*** Opening of PROVIDED ENTRIES ***
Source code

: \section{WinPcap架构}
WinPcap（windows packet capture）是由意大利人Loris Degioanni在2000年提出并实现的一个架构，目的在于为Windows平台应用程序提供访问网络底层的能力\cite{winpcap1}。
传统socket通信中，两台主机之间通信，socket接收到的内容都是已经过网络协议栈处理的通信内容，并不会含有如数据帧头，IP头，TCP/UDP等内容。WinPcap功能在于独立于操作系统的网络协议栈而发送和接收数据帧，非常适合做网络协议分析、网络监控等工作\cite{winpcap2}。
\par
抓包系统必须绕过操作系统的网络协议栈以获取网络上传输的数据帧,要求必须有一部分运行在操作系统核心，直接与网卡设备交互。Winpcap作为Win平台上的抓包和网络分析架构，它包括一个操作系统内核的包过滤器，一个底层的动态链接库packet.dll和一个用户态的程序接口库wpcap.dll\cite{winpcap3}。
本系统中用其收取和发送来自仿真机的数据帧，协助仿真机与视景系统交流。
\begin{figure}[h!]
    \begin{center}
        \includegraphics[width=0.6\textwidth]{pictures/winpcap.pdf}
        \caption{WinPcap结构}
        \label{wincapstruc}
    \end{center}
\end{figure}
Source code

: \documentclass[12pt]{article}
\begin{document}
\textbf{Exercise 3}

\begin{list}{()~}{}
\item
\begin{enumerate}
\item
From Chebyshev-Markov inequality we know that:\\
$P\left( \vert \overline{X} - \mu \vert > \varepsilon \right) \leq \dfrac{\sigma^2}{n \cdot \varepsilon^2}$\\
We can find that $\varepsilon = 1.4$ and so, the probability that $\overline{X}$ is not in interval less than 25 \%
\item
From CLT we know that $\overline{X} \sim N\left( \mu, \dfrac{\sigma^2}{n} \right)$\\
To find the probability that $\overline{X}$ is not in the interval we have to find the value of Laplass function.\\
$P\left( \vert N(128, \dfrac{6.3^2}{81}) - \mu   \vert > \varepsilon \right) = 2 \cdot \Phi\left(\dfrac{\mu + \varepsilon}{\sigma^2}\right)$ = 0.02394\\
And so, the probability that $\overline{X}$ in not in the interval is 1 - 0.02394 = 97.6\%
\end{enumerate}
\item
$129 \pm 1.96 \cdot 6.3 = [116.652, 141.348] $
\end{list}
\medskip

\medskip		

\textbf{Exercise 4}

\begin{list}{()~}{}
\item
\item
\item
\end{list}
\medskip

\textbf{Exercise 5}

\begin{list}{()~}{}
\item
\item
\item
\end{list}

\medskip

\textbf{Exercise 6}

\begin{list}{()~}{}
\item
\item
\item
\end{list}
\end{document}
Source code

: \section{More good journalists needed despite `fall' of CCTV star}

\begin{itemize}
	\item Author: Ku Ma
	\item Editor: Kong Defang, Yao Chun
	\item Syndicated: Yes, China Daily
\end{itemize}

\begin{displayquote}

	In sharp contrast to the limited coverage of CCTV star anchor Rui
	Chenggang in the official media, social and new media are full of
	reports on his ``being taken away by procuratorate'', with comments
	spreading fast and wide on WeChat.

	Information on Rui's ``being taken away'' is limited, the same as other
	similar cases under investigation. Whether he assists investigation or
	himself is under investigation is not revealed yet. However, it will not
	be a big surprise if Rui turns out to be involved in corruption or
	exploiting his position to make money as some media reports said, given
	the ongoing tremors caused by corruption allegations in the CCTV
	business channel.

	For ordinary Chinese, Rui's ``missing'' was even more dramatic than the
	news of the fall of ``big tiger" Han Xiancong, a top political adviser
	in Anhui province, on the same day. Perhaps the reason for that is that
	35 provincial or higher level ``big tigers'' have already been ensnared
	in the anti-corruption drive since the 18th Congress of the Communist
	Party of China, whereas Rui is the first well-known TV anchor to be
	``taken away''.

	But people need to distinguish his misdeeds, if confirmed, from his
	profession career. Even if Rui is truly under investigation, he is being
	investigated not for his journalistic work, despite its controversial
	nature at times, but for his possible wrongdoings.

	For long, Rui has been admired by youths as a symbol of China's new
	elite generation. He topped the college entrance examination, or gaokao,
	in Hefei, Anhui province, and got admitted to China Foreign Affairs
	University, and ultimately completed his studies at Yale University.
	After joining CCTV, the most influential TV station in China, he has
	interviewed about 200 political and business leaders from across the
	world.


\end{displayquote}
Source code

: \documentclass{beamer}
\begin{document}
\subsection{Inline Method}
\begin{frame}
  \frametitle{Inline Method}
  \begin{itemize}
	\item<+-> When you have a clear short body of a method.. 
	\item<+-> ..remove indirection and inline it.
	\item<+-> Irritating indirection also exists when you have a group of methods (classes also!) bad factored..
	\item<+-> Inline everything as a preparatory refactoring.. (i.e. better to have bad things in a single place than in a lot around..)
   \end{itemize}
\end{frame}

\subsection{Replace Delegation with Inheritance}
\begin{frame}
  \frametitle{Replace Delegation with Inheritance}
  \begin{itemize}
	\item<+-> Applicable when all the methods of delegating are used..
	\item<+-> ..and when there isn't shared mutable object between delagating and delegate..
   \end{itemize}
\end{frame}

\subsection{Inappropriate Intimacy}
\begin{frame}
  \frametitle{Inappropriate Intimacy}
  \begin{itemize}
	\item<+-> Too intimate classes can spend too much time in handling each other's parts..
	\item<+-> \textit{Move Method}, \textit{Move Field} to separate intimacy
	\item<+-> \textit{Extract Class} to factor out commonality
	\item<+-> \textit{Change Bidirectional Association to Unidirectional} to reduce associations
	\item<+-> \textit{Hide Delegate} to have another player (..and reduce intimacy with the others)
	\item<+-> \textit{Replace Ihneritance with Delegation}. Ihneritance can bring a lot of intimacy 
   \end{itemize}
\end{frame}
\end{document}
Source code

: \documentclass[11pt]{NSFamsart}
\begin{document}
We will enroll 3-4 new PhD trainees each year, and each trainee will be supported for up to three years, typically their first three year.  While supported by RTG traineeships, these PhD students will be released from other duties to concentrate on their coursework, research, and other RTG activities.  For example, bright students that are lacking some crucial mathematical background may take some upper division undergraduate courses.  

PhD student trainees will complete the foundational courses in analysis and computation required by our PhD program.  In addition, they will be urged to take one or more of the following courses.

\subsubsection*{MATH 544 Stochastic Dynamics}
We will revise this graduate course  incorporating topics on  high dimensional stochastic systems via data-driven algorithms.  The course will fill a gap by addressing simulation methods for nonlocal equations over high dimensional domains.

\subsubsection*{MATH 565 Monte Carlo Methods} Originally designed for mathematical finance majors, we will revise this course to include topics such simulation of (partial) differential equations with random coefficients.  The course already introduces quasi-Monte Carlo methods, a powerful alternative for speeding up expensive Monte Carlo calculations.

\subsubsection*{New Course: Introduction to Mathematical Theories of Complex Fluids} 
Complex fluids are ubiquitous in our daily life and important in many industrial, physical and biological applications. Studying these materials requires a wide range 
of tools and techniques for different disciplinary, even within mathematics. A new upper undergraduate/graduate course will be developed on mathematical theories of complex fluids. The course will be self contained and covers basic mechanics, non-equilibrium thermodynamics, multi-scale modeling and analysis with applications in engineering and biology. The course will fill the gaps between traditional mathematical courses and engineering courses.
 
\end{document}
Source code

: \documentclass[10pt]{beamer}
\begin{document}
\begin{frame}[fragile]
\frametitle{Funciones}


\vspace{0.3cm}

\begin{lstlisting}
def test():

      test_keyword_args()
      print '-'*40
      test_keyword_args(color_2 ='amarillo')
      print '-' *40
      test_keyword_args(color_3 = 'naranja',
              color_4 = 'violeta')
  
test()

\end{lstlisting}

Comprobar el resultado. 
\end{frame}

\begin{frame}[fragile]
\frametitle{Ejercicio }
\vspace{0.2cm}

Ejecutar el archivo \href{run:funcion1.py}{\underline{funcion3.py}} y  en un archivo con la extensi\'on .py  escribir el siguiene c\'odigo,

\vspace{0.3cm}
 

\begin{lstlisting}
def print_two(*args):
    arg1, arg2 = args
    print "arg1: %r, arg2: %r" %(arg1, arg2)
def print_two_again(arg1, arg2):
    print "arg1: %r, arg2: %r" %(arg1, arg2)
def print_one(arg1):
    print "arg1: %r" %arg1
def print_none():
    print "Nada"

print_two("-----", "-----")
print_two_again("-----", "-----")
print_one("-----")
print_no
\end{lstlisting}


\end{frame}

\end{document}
*** Close of PROVIDED ENTRIES ***
PROBLEM STATEMENT:
Nothing beyond the lines from the start of the entries through the line with "From CLT we" should appear. Repeat those lines exactly, both ends included.

THE ANSWER:
Source code

: \section{WinPcap架构}
WinPcap（windows packet capture）是由意大利人Loris Degioanni在2000年提出并实现的一个架构，目的在于为Windows平台应用程序提供访问网络底层的能力\cite{winpcap1}。
传统socket通信中，两台主机之间通信，socket接收到的内容都是已经过网络协议栈处理的通信内容，并不会含有如数据帧头，IP头，TCP/UDP等内容。WinPcap功能在于独立于操作系统的网络协议栈而发送和接收数据帧，非常适合做网络协议分析、网络监控等工作\cite{winpcap2}。
\par
抓包系统必须绕过操作系统的网络协议栈以获取网络上传输的数据帧,要求必须有一部分运行在操作系统核心，直接与网卡设备交互。Winpcap作为Win平台上的抓包和网络分析架构，它包括一个操作系统内核的包过滤器，一个底层的动态链接库packet.dll和一个用户态的程序接口库wpcap.dll\cite{winpcap3}。
本系统中用其收取和发送来自仿真机的数据帧，协助仿真机与视景系统交流。
\begin{figure}[h!]
    \begin{center}
        \includegraphics[width=0.6\textwidth]{pictures/winpcap.pdf}
        \caption{WinPcap结构}
        \label{wincapstruc}
    \end{center}
\end{figure}
Source code

: \documentclass[12pt]{article}
\begin{document}
\textbf{Exercise 3}

\begin{list}{()~}{}
\item
\begin{enumerate}
\item
From Chebyshev-Markov inequality we know that:\\
$P\left( \vert \overline{X} - \mu \vert > \varepsilon \right) \leq \dfrac{\sigma^2}{n \cdot \varepsilon^2}$\\
We can find that $\varepsilon = 1.4$ and so, the probability that $\overline{X}$ is not in interval less than 25 \%
\item
From CLT we know that $\overline{X} \sim N\left( \mu, \dfrac{\sigma^2}{n} \right)$\\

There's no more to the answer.